Long-term investment: A “How to”

Long-term investment article

Generally speaking, long-term investment is usually a beneficial solution for those who want to increase their money and can spare the money for many years to come.

In general, long-term investments are more profitable than short-term investments. Although, on the other hand, it does still come at a price of its own. Long-term investment requires more experience on the part of the investor.

You shouldn’t rush your purchase, and the product should be carefully selected, as the yield will be influenced solely by the future of the product – This is why we always stand by the DYOR (Do Your Own Research) mentality.

Long-term or short-term investment, which to choose?

  • Compare the best long- and short-term investments available on the market based on maturity, profit and risk.
  • Decide which product is best for you.

Five principles of long-term investment

Before you begin investing, it is crucial to be aware of the aspects that will help you make the best decisions.

1. Choose an investment that will satisfy your goals

When you invest your money, you need to know how much risk you can take.

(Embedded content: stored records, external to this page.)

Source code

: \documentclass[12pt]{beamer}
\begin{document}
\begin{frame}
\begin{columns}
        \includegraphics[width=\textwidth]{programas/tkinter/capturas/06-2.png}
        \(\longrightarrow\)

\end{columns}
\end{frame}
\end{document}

You must select the product according to your own needs.

2. Invest in multiple products

The more products you buy, the more confident you can be that you won’t lose your money to a company. Diversification usually results in a lower risk.

3. Don’t try to time

Many people want to invest with the buy low and sell high strategy. However, such timing is risky and often gives experienced investors a hard time.

4. Shop as planned at regular intervals

Regular investment is a well-established technique. The basic concept is to divide the amount you want to invest into several parts and invest the capital at predetermined intervals.

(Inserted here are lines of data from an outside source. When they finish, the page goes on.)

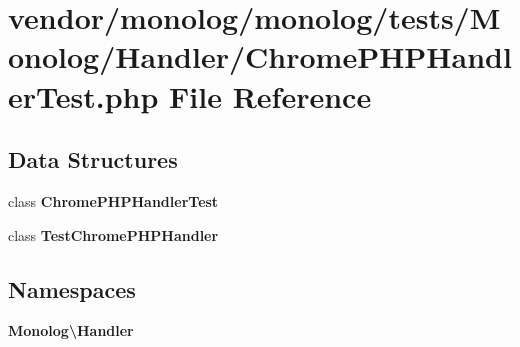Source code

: \section{vendor/monolog/monolog/tests/\+Monolog/\+Handler/\+Chrome\+P\+H\+P\+Handler\+Test.php File Reference}
\label{_chrome_p_h_p_handler_test_8php}
\subsection*{Data Structures}
\begin{DoxyCompactItemize}
\item 
class {\bf Chrome\+P\+H\+P\+Handler\+Test}
\item 
class {\bf Test\+Chrome\+P\+H\+P\+Handler}
\end{DoxyCompactItemize}
\subsection*{Namespaces}
\begin{DoxyCompactItemize}
\item 
 {\bf Monolog\textbackslash{}\+Handler}
\end{DoxyCompactItemize}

Experience has shown that this technique makes it cheaper to obtain shares overall. This is known as dollar cost averaging

5. Check your investments

You should look at your portfolio at least once a month. The market is constantly changing, so the balance between your products can easily be upset. If you notice this, it is recommended that you redistribute the amount invested..

How can I invest?

There are many different ways a person can invest to shape and build their portfolio. However, as there are distinct differences between the available products, it can be overwhelming to choose which ones to allocate capital.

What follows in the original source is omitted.